## The problem:
Copy each line of the following material that has the string "border".

## Provided records:
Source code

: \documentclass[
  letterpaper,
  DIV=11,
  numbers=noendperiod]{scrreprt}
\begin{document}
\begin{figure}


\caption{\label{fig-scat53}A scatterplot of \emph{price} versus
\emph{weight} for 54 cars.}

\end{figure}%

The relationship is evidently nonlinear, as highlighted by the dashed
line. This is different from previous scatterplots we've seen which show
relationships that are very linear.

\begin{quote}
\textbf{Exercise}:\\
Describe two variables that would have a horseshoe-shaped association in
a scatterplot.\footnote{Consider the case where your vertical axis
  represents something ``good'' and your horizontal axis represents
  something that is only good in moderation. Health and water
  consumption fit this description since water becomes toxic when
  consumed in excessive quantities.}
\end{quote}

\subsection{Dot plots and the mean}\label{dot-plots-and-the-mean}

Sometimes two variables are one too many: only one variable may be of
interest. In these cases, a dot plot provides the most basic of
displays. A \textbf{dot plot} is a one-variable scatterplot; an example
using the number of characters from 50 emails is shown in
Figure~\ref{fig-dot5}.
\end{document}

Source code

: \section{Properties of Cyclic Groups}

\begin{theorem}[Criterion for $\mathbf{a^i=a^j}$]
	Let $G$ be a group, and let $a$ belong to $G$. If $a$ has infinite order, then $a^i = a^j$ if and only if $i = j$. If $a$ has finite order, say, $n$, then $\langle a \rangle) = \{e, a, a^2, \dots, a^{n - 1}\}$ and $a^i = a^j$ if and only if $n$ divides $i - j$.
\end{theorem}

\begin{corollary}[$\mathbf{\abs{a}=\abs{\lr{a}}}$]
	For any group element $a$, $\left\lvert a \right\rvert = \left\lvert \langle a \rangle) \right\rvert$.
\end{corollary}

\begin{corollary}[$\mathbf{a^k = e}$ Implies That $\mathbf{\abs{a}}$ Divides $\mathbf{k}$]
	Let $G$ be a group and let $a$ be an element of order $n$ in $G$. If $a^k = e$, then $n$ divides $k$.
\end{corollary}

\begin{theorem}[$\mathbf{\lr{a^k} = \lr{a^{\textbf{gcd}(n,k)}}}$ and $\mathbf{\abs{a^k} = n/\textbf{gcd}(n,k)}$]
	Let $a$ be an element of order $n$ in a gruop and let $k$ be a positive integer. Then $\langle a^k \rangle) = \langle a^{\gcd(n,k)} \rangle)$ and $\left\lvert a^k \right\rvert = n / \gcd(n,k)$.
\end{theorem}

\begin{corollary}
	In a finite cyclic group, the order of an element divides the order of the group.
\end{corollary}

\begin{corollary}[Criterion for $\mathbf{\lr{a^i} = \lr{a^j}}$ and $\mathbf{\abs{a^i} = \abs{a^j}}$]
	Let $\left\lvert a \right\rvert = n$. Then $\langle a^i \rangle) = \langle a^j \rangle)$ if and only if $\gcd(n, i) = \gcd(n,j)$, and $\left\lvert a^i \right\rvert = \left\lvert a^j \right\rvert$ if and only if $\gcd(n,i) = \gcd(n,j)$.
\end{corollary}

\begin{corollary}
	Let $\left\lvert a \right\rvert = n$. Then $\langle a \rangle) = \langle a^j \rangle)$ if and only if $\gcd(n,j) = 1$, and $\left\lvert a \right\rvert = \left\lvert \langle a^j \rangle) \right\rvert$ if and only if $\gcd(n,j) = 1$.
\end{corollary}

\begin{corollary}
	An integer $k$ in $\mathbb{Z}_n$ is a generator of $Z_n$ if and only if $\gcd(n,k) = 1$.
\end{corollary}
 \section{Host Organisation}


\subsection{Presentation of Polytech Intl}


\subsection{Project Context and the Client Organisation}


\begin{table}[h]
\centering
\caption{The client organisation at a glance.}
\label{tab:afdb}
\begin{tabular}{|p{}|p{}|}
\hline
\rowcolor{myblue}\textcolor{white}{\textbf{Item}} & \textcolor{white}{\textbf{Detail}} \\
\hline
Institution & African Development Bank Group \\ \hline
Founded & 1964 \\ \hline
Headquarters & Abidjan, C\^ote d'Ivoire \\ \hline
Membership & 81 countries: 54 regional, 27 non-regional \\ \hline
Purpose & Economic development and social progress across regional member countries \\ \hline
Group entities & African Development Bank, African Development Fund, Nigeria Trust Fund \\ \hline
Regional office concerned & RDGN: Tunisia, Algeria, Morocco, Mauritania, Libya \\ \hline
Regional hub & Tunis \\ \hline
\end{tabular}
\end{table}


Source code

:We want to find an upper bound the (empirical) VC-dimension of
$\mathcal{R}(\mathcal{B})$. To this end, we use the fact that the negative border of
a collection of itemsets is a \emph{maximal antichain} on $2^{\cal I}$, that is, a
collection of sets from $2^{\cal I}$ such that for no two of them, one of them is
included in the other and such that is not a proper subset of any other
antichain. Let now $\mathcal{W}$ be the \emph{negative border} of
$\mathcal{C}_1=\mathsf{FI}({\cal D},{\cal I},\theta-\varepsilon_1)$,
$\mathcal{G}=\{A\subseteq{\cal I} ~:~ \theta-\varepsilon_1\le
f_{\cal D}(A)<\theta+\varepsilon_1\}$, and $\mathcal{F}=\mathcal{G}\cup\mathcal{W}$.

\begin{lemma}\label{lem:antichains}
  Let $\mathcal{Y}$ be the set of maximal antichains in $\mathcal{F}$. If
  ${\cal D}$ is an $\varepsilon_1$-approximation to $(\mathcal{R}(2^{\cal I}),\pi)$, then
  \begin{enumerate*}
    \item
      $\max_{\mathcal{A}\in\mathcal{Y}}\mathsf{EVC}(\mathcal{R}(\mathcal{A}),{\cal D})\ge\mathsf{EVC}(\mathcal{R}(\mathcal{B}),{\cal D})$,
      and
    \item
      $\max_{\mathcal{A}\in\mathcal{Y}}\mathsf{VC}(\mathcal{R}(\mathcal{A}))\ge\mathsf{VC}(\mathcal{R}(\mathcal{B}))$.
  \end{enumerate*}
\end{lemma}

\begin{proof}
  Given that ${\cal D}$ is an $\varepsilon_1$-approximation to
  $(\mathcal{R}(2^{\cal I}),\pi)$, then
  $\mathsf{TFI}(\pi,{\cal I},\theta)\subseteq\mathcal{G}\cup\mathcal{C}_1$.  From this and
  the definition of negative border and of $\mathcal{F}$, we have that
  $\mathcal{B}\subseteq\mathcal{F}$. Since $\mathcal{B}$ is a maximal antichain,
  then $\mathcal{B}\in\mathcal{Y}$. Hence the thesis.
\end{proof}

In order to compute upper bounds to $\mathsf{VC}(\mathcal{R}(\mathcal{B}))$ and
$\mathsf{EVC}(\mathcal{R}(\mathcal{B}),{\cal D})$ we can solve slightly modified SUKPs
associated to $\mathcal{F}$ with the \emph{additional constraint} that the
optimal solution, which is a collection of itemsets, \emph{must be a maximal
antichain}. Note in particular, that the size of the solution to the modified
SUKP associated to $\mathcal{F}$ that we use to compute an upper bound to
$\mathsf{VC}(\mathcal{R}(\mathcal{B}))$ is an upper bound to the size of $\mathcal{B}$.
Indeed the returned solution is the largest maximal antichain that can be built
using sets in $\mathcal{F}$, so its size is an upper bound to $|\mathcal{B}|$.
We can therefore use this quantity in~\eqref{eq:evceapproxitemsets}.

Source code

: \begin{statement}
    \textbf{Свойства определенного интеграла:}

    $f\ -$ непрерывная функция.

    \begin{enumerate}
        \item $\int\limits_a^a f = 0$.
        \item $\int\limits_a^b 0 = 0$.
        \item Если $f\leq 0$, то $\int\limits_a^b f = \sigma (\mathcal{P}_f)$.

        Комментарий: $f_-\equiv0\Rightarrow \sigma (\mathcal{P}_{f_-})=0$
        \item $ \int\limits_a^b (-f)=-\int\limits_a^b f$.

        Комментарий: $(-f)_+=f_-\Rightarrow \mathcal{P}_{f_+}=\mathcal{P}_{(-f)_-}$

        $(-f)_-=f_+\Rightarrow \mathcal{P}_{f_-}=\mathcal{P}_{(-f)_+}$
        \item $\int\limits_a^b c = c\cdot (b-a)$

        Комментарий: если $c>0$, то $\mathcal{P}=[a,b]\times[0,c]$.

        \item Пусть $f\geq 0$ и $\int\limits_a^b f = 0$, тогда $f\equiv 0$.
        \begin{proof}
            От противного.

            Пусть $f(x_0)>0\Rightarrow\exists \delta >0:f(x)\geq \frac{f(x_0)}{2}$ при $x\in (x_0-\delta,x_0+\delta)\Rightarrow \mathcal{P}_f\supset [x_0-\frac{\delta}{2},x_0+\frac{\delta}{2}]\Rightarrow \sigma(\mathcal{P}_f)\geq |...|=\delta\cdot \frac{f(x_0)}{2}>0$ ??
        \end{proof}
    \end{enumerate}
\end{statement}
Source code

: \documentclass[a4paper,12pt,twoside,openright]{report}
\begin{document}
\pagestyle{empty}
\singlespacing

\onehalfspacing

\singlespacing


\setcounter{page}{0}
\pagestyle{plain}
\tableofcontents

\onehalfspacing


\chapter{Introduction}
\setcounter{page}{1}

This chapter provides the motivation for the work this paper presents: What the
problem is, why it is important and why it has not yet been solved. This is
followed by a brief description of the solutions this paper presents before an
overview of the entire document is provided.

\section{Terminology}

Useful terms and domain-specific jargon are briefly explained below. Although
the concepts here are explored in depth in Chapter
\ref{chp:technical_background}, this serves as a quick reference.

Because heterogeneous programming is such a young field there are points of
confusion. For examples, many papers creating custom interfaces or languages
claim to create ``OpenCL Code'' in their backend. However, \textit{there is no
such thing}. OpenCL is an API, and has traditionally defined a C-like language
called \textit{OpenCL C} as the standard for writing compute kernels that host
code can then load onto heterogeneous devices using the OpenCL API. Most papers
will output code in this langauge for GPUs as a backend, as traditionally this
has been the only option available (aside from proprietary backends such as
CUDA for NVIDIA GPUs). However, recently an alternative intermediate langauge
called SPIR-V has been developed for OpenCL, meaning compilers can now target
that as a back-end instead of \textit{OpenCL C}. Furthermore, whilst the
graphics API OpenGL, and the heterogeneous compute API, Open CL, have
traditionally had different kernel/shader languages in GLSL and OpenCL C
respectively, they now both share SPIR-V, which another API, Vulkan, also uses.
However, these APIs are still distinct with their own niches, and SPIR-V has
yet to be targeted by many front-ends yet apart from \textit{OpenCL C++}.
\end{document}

## Task solution:
$\mathcal{R}(\mathcal{B})$. To this end, we use the fact that the negative border of
antichain. Let now $\mathcal{W}$ be the \emph{negative border} of
  the definition of negative border and of $\mathcal{F}$, we have that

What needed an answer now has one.